126: Mild process for selective pyridine production from biomass

Abstract: Pyridine is a commodity chemical that is used as a solvent and precursor for value-added chemicals in the agricultural and pharmaceutical industries. Current methods to produce pyridine such as the Chichibabin synthesis require temperatures exceeding 400 °C and produce alkylated pyridines as side products, decreasing yield to pyridine itself. Pyridine can also be produced by the Bonnemann cyclization, but that requires the use of hazardous hydrogen cyanide. The two key reactions to produce pyridine with ammonia and aldehydes are the formation of imines and acceptorless dehydrogenation. The formation of imines occurs at room temperature. The dehydrogenation to release hydrogen gas is what requires high temperature. Oxidative dehydrogenation can produce the same pyridine product at much lower temperatures. Glutaraldehyde can be obtained from processing hemicellulose via furfural. Imine formation with ammonia and cyclization can lead to dihydropyridine, which would leave pyridine after dehydrogenation.
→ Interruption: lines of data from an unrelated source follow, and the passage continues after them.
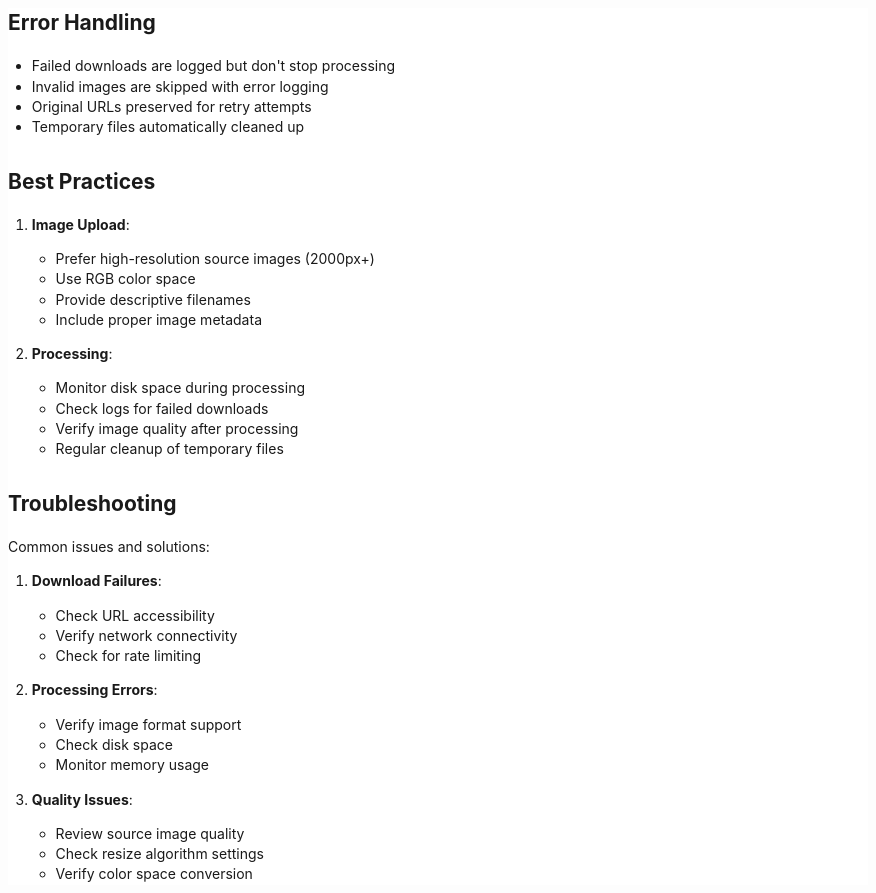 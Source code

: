 ## Error Handling

- Failed downloads are logged but don't stop processing
- Invalid images are skipped with error logging
- Original URLs preserved for retry attempts
- Temporary files automatically cleaned up

## Best Practices

1. **Image Upload**:
   - Prefer high-resolution source images (2000px+)
   - Use RGB color space
   - Provide descriptive filenames
   - Include proper image metadata

2. **Processing**:
   - Monitor disk space during processing
   - Check logs for failed downloads
   - Verify image quality after processing
   - Regular cleanup of temporary files

## Troubleshooting

Common issues and solutions:

1. **Download Failures**:
   - Check URL accessibility
   - Verify network connectivity
   - Check for rate limiting

2. **Processing Errors**:
   - Verify image format support
   - Check disk space
   - Monitor memory usage

3. **Quality Issues**:
   - Review source image quality
   - Check resize algorithm settings
   - Verify color space conversion
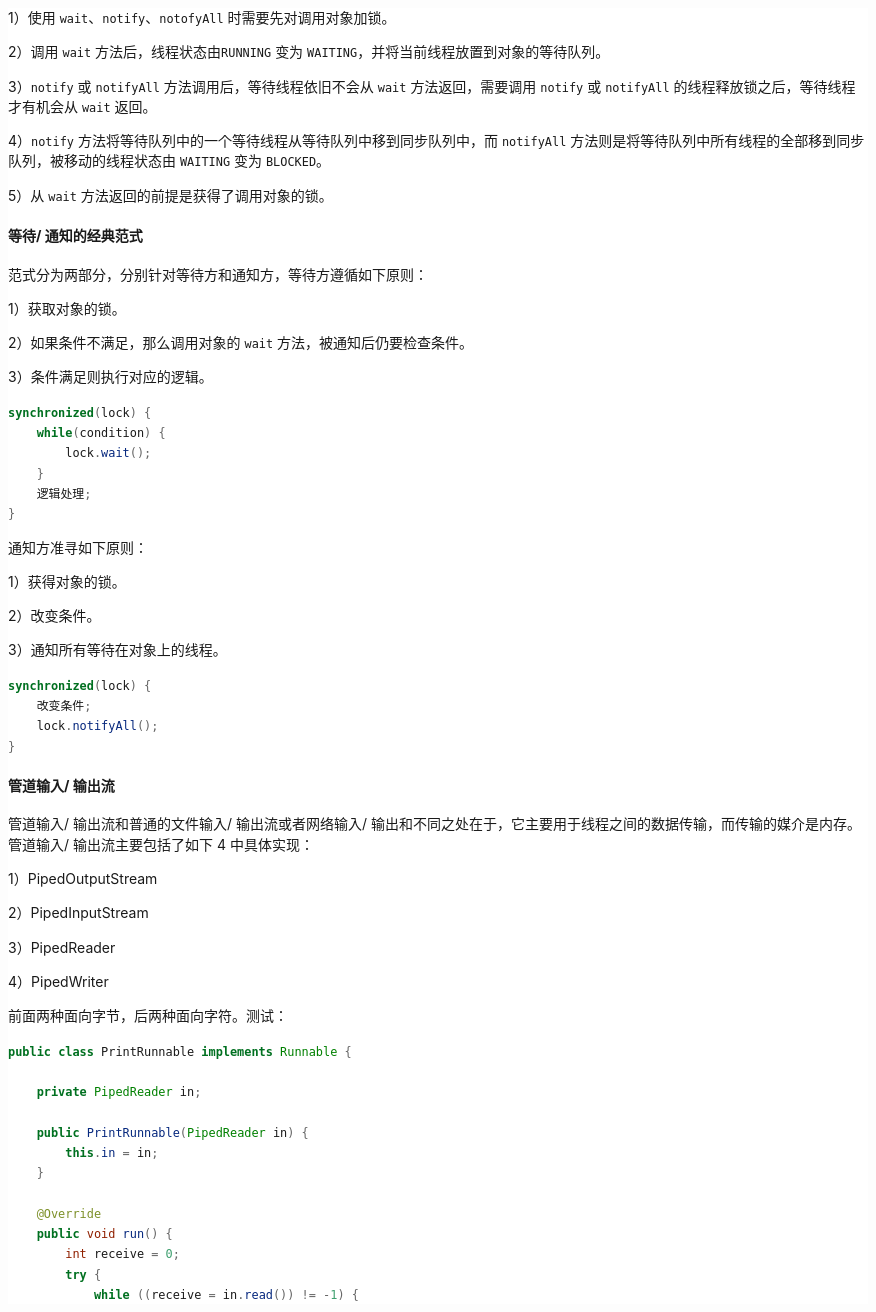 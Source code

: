 1）使用 `wait`、`notify`、`notofyAll` 时需要先对调用对象加锁。

2）调用 `wait` 方法后，线程状态由`RUNNING` 变为 `WAITING`，并将当前线程放置到对象的等待队列。

3）`notify` 或 `notifyAll` 方法调用后，等待线程依旧不会从 `wait` 方法返回，需要调用 `notify` 或 `notifyAll` 的线程释放锁之后，等待线程才有机会从 `wait` 返回。

4）`notify` 方法将等待队列中的一个等待线程从等待队列中移到同步队列中，而 `notifyAll` 方法则是将等待队列中所有线程的全部移到同步队列，被移动的线程状态由 `WAITING` 变为 `BLOCKED`。

5）从 `wait` 方法返回的前提是获得了调用对象的锁。

#### 等待/ 通知的经典范式

范式分为两部分，分别针对等待方和通知方，等待方遵循如下原则：

1）获取对象的锁。

2）如果条件不满足，那么调用对象的 `wait` 方法，被通知后仍要检查条件。

3）条件满足则执行对应的逻辑。

```java
synchronized(lock) {
    while(condition) {
        lock.wait();
    }
    逻辑处理;
}
```

通知方准寻如下原则：

1）获得对象的锁。

2）改变条件。

3）通知所有等待在对象上的线程。

```java
synchronized(lock) {
    改变条件;
    lock.notifyAll();
}
```

#### 管道输入/ 输出流

管道输入/ 输出流和普通的文件输入/ 输出流或者网络输入/ 输出和不同之处在于，它主要用于线程之间的数据传输，而传输的媒介是内存。管道输入/ 输出流主要包括了如下 4 中具体实现：

1）PipedOutputStream

2）PipedInputStream

3）PipedReader

4）PipedWriter

前面两种面向字节，后两种面向字符。测试：

```java
public class PrintRunnable implements Runnable {

    private PipedReader in;

    public PrintRunnable(PipedReader in) {
        this.in = in;
    }

    @Override
    public void run() {
        int receive = 0;
        try {
            while ((receive = in.read()) != -1) {
```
The reaction of glutaraldehyde to the pyridine moiety has been demonstrated before, but the main product is alkylated pyridine polymers using oxygen as terminal oxidant. Selective conversion to unalkylated pyridine has not been demonstrated. Here, we implement copper salts as oxidants and as catalysts for the aerobic dehydrogenation of glutaraldehyde and ammonia to pyridine in 99% reaction yield below 100 °C in water. The reaction is susceptible to forming various side products, but careful design of the reaction conditions can push selectivity to the unalkylated pyridine ring especially at higher working concentrations. When optimized for high yield, the only byproducts of the reaction are water. This metal-catalyzed oxidative dehydrogenation may prove useful for forming derivatives of pyridine at mild temperatures as well.